Saya paham bahwa ini sangat kental dengan unsur politis tetapi tidak juga membenarkan langkah yang tidak sesuai dengan prosedur hukum.
Siapapun yang menyusun surat pernyataan tersebut dengan maksud untuk tidak memberlakukan atau menunda pelaksanaan pilkades serentak untuk kembali membaca UU 12 tahun 2011 dan Permendagri 120 Tahun 2018.
3. STATUS PERATURAN BUPATI YANG TELAH DITUNDA MELALUI SURAT PERNYATAAN.
Meskipun dalam system hukum Indonesia tidak mengenal adanya putusan terhadap peraturan perundangan yang bersifat batal demi hukum (null and void atau van rechtswege nietig). Namun Konsep yang berlaku adalah sifat dapat dibatalkan (vernietigbaar).
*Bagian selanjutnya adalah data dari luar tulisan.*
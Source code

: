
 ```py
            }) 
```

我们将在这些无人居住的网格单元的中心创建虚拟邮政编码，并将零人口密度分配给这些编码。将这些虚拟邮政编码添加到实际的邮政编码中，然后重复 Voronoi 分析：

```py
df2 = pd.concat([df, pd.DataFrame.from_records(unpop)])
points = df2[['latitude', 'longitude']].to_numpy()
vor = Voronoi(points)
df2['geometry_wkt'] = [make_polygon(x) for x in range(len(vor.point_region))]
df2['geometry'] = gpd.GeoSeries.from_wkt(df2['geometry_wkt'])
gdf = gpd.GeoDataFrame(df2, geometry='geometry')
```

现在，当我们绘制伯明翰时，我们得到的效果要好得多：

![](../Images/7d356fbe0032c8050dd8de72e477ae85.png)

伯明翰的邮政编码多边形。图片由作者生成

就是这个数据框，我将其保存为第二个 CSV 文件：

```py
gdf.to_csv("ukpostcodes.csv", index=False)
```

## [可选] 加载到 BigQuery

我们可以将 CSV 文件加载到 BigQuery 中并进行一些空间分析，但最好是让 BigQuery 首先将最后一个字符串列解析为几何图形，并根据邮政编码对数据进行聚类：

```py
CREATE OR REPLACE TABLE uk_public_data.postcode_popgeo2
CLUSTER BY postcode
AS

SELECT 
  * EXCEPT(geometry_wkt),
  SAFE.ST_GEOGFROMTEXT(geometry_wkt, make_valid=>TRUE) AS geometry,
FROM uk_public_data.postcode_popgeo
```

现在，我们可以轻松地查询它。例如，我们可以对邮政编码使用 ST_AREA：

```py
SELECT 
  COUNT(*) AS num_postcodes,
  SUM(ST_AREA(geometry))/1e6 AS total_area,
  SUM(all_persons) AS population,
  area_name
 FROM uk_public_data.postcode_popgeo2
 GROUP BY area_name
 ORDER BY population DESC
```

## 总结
Adapun asas yang mendasarinya adalah asas praduga keabsahan dimana di dalam studi kepustakaan dikenal dengan asas praesumptio iustae causa yang maknanya adalah bahwa setiap tindakan pemerintah adalah sah sepanjang belum dibuktikan sebaliknya.
Namun pertanyaannya “apa yang ingin dibuktikan dengan pembatalan keberlakukan perbup dengan surat pernyataan?” Maka jawabannya adalah membuktikan bahwa surat pernyataan yang dianggap sebagai keputusan tata usaha negara sebagai sesuatu yang tidak mempunyai kekuatan hukum mengikat untuk membatalkan keberlakukan Peraturan Bupati yang sesungguhnya, bagaimana mungkin keputusan (beschikking) yang sifatnya individual dan Kongkrit dapat membatalkan Peraturan Bupati (regeling) yang sifatnya umum dan abstrak, yang dikeluarkan oleh pejabat yang sama.
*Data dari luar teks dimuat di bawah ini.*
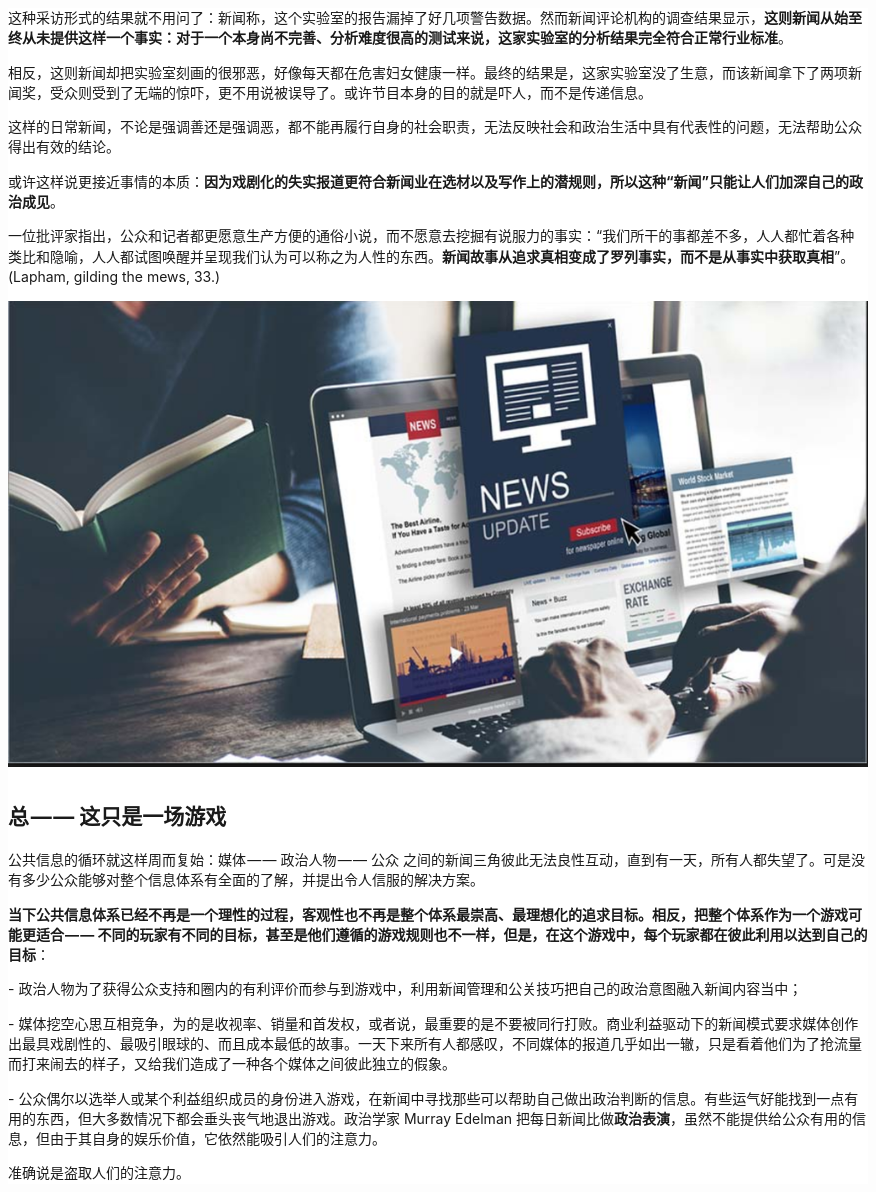 这种采访形式的结果就不用问了：新闻称，这个实验室的报告漏掉了好几项警告数据。然而新闻评论机构的调查结果显示，**这则新闻从始至终从未提供这样一个事实：对于一个本身尚不完善、分析难度很高的测试来说，这家实验室的分析结果完全符合正常行业标准**。

相反，这则新闻却把实验室刻画的很邪恶，好像每天都在危害妇女健康一样。最终的结果是，这家实验室没了生意，而该新闻拿下了两项新闻奖，受众则受到了无端的惊吓，更不用说被误导了。或许节目本身的目的就是吓人，而不是传递信息。

这样的日常新闻，不论是强调善还是强调恶，都不能再履行自身的社会职责，无法反映社会和政治生活中具有代表性的问题，无法帮助公众得出有效的结论。

或许这样说更接近事情的本质：**因为戏剧化的失实报道更符合新闻业在选材以及写作上的潜规则，所以这种“新闻”只能让人们加深自己的政治成见**。

一位批评家指出，公众和记者都更愿意生产方便的通俗小说，而不愿意去挖掘有说服力的事实：“我们所干的事都差不多，人人都忙着各种类比和隐喻，人人都试图唤醒并呈现我们认为可以称之为人性的东西。**新闻故事从追求真相变成了罗列事实，而不是从事实中获取真相**”。(Lapham, gilding the mews, 33.)

![图20190125-5现代新闻](图20190125-5现代新闻.png)

## **总 — — 这只是一场游戏**

公共信息的循环就这样周而复始：媒体 — — 政治人物 — — 公众 之间的新闻三角彼此无法良性互动，直到有一天，所有人都失望了。可是没有多少公众能够对整个信息体系有全面的了解，并提出令人信服的解决方案。

**当下公共信息体系已经不再是一个理性的过程，客观性也不再是整个体系最崇高、最理想化的追求目标。相反，把整个体系作为一个游戏可能更适合 — — 不同的玩家有不同的目标，甚至是他们遵循的游戏规则也不一样，但是，在这个游戏中，每个玩家都在彼此利用以达到自己的目标**：

\- 政治人物为了获得公众支持和圈内的有利评价而参与到游戏中，利用新闻管理和公关技巧把自己的政治意图融入新闻内容当中；

\- 媒体挖空心思互相竞争，为的是收视率、销量和首发权，或者说，最重要的是不要被同行打败。商业利益驱动下的新闻模式要求媒体创作出最具戏剧性的、最吸引眼球的、而且成本最低的故事。一天下来所有人都感叹，不同媒体的报道几乎如出一辙，只是看着他们为了抢流量而打来闹去的样子，又给我们造成了一种各个媒体之间彼此独立的假象。

\- 公众偶尔以选举人或某个利益组织成员的身份进入游戏，在新闻中寻找那些可以帮助自己做出政治判断的信息。有些运气好能找到一点有用的东西，但大多数情况下都会垂头丧气地退出游戏。政治学家 Murray Edelman 把每日新闻比做**政治表演**，虽然不能提供给公众有用的信息，但由于其自身的娱乐价值，它依然能吸引人们的注意力。

准确说是盗取人们的注意力。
Sehinga saya Yakin dan percaya Surat Pernyataan (keputusan bupati) tersebut akan dibatalkan oleh Pengadilan TUN. Yang berkonsekuensi Peraturan Bupati tersebut tetap harus dijalankan.
Namun dalam kajian yang berbeda bupati saat ini sedang dalam keadaan terhimpit dengan langkah yang telah diambil, yang masing-masing adalah mengeluarkan Perbup dengan tidak memperhatikan AAUPB dan pembatalan pelaksanaan perbup melalui Langkah hukum yang keliru. Sehingga DPRD menurut saya haruslah mengambil sikap tegas dalam persoalan ini.
Apalagi 2 kali pelaksanaan Rapat Dengar Pendapat (RDP) di gedung DPRD Kab. Majene pada tanggal 15 Maret 2023 dan tanggal 12 Mei 2023 seakan tidak diindahkan tanpa alasan yang jelas. Misalnya saja hasil rapat dengan forkopimda yang tdk jelas kapan dan apa hasilnya.